Archived Reports

ADEC Science Panel

Science Panel


The ADEC science panel held a teleconference on July 26, 2012.  The meeting was intended to cover the industry wastewater treatment surveys recently received, the status of the Best Available Technology (BAT) review, and the status and timeline of the final report.

Most of the meeting was spent discussing the survey responses received from the industry.  The surveys covered current wastewater treatment, prevention, and control efforts including the effectiveness and the cost of those efforts.  Responses were received from 17 ships.  The facilitator of the meeting walked through one of the responses (MS Westerdam) to highlight the type of information that was provided.  ADEC and the facilitator indicated numerous times how much information was received and how pleased they were with the detail.  The panel members definitely reflected the positive sentiment as well.

The panel discussed information such as operations and maintenance costs of the current systems, how the regulations impact itineraries, whether upgrades were being planned, and ratios of black and gray water.  The discussion was fairly technical and was a lot for the panel to digest, but overall ADEC and the panel felt the detail would be very helpful in finalizing the report.  ADEC staff also made a comment about the information assisting the development of the 2013 permit.

ADEC indicated that they intend to look at the operation and maintenance costs and will calculate the Net Present Value (NPV) as part of their economic feasibility analysis.  They highlighted a chart showing the influent and effluent of each system and concluded that no ships treating black and gray water were able to meet Alaska Water Quality Standards (AWQS) at the point of discharge.  They further suggested that there was no benefit of calculating the NPV if they did not have technology that was proven to meet AWQS on a ship.

Several panel members would like to highlight technology they feel has potential to meet AWQS.  ADEC and the facilitator indicated the draft report already discusses various technologies but if something is not proven to be effective, they could not really consider it as a best available technology.  There will likely be more discussion on this and several panel members seem to want to recommend industry action (some level of improvement).  However, the majority of the panel, and ADEC, seem comfortable with the information presented which indicated that no additional treatment, prevention, or control method would result in an ability to meet AWQS.  The only exception was to the issue of discharging wastewater to shore.  Lincoln Loehr pointed out that even with shore discharges, the ships would not be able to meet AWQS, they would simply be meeting the standards in their, and the municipal, permits.  They also added that even if offloading wastewater passed the BAT test, it would still need to be evaluated by the panel to determine if there was an environmental benefit.

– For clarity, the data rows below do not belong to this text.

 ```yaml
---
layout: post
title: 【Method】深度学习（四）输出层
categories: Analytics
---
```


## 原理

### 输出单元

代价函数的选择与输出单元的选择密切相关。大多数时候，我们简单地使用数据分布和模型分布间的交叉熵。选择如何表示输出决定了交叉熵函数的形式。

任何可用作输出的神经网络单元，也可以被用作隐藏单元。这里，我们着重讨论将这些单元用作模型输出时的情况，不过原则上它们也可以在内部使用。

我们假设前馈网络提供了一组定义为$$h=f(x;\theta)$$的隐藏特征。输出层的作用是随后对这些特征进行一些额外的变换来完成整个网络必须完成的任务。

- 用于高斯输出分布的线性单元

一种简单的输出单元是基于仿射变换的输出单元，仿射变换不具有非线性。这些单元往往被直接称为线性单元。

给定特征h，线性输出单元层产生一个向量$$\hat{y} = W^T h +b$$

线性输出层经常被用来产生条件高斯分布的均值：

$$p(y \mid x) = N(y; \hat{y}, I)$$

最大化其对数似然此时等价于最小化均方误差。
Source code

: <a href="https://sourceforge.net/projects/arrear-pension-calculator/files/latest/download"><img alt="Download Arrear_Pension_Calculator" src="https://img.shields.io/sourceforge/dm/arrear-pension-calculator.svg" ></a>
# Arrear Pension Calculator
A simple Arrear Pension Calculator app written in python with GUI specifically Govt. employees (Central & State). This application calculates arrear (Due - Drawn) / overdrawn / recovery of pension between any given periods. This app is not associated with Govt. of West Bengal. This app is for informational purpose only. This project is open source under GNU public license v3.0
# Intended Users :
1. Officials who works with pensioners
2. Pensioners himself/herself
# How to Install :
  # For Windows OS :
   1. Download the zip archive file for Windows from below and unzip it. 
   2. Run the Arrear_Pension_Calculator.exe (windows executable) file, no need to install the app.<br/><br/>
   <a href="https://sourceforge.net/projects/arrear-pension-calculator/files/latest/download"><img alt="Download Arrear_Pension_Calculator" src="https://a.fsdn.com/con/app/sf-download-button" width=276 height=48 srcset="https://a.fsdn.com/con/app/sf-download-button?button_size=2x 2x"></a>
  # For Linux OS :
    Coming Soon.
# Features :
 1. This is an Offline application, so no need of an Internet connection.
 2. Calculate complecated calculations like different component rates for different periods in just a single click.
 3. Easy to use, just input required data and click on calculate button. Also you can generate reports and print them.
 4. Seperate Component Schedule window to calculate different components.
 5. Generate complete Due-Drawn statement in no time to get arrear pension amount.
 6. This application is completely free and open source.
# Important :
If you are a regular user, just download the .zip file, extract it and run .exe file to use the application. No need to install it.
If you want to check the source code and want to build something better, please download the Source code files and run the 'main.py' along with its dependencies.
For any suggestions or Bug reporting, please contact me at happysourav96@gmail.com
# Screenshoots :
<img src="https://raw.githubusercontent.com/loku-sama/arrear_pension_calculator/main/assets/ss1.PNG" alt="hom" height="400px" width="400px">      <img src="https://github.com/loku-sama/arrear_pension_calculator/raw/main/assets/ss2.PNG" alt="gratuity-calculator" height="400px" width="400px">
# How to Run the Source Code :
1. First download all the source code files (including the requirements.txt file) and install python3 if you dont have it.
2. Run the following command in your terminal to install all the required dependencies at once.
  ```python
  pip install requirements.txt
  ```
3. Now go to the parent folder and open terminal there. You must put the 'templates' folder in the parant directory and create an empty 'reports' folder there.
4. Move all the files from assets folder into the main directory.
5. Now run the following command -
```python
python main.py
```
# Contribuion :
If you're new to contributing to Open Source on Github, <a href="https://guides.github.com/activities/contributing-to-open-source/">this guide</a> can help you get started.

The final topic was the status of the report and the Panel’s timeline going forward.  The facilitator indicated that much of the report needs to be edited.  They intended to have the panel members edit the report in the days following the teleconference.  We have been working with Lincoln on a number of edits that will be added prior to the next version being released.

The Science Panel’s schedule is listed below:

August 10 – deadline to get next round of edits back from the panel

September 5 – send panel draft report

September 19 – Panel meeting to finalize preliminary draft report (meeting will be held in Juneau)

September 20 – ADEC technology workshop (basically presenting the draft report to public)

September 21 – Panel meeting to make final changes based upon public comments and approve report to Commissioner



The ADEC Science Panel held a teleconference on May 23, 2012.  The purpose of the meeting was to discuss the status of the report and specifically, how the panel will approach their task of evaluating economically feasible and technologically effective treatment methods.

The topic generated more panel member discussion than other recent meetings.  While the panel did not resolve any final approach for the report sections addressing the evaluation of “other” technology, they did recognize that the majority of what can be done to improve the discharge quality has been done.  Several members expressed the position that spending much more to achieve only minor improvements would not be economically feasible or technologically effective.  Lincoln Loehr continued to stress the lack of environmental benefit of requiring system changes.  Many others agreed.

There is still a significant amount of work to do in editing the science panel report.  The concepts are generally there, but how they present the information and the data used to support their conclusions need improving.  We are working with Lincoln to submit edits as the panel works through the various sections.

The next panel meeting should be confirmed soon but at this time, is planned for mid-July.